19. Santa Monica Rock, Norman Island (10'-100'; intermediate to expert): Yet another pretty pinnacle dive site, Santa Monica Rock is one of the larger pinnacle dives in the BVI and deserves several visits for dedicated divers. As with similar sites in the area, Santa Monica Rock features lots of coral and passing fish. Because it is on the outer edge of the island chain, this is a great place to see larger open ocean (pelagic) fish, like spotted eagle rays and nurse sharks. The visibility and amount of exploration and viewing opportunities make this a BVI favorite.
One of the beauties about vacationing in the BVI is the variety of experiences above and below the surface. This especially applies to accommodations options. Though certain resorts do cater to divers and many of these are highlighted below, it's easy to stay at a hotel that doesn't specialize, while still enjoying the great diving.
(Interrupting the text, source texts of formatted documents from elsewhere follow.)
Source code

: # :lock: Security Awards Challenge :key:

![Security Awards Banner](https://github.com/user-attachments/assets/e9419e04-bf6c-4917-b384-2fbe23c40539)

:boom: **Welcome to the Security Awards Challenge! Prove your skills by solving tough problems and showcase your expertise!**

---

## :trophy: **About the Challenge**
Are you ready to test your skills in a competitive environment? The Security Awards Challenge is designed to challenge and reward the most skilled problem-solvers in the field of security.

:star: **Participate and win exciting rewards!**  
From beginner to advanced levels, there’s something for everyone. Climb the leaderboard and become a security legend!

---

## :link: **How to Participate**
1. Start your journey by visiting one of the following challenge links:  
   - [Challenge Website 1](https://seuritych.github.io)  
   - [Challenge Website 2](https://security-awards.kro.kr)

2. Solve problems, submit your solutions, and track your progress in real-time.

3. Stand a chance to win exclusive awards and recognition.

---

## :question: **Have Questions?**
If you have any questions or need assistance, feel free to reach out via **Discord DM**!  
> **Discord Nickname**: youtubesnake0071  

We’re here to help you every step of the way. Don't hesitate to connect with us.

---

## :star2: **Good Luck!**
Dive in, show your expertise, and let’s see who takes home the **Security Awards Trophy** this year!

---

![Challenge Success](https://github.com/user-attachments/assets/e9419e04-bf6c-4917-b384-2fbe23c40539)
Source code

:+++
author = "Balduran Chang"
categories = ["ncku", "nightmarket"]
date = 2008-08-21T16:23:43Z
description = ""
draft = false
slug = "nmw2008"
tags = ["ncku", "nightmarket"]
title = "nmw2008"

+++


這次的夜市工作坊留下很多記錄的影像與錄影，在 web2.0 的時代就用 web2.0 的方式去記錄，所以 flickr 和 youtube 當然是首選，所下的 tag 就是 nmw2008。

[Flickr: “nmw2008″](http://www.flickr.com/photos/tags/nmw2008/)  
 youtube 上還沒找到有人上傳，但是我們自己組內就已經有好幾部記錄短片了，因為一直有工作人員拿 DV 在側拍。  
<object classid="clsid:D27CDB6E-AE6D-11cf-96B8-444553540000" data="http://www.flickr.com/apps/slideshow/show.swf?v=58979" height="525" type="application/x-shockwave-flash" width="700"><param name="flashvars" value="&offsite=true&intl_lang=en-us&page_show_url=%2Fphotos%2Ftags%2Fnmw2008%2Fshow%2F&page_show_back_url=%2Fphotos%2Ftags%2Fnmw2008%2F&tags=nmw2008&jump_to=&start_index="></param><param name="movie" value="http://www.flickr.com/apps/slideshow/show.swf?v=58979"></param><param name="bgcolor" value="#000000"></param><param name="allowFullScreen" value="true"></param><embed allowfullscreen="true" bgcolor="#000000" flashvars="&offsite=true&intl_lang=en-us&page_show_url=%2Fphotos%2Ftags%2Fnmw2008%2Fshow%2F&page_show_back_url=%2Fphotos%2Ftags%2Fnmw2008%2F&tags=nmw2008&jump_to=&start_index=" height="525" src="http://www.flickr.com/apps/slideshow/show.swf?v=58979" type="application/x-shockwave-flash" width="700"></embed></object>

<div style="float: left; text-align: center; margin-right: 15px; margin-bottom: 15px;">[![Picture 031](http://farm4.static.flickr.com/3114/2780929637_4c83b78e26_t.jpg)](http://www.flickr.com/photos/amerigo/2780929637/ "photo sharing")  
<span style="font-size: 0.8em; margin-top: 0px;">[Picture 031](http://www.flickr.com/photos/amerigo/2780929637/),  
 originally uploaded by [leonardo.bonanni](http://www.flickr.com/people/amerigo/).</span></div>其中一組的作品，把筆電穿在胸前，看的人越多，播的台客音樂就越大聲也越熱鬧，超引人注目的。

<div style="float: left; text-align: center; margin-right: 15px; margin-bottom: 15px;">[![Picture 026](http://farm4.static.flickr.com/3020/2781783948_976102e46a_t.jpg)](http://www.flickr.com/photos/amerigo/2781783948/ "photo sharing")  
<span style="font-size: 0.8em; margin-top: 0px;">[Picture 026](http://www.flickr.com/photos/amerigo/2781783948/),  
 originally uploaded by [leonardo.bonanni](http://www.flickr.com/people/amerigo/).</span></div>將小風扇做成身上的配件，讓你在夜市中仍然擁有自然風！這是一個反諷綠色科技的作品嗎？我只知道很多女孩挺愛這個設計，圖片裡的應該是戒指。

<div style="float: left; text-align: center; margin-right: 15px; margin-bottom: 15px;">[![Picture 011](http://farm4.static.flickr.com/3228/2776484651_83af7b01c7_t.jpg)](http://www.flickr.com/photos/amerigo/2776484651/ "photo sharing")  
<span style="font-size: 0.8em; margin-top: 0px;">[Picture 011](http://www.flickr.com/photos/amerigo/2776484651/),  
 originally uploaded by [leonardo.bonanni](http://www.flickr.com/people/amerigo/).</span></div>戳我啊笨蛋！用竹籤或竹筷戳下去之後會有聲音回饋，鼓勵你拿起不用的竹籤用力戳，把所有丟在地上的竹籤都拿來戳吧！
It's difficult to categorize pricing for BVI accommodations and it becomes an even greater task when diving and diving packages are involved. The following accommodation options provide a general cost idea. They are rated as follows:
Inexpensive: less than $100
Moderate: $100 to $200
Expensive: more than $200
These prices relate to an average in-season standard double room for two and do not include any diving, dining, or other package options. Remember that prices can drop dramatically with package deals and during the off-season (May to November). Use the rates listed here as a very general guideline. It's best to check with several places to get the best possible price and experience. Always call ahead to check current rates and to see if any special deals are being offered.
Brewers Bay Campground
Box 185, Road Town
Comments: This is one of few pure budget choices in the BVI. Bare and prepared sites are available for a minimal charge. Basic campground amenities and friendly people make this a perfect cheap choice. Inexpensive.
Hotel Castle Maria
PO Box 206, Road Town
494-2553 or 494-4255
Comments: Ideally situated right in Road Town, this is a nice lower-budget choice. There is a selection of accommodations options, as well as simple amenities and good service. Inexpensive.
Fort Recovery Villas
Comments: This well-run enclave of one-, two-, three-, and four-bedroom villas overlooks the Sir Francis Drake Channel. These perfect getaway villas all have great views, living rooms, and kitchens. Moderate to Expensive.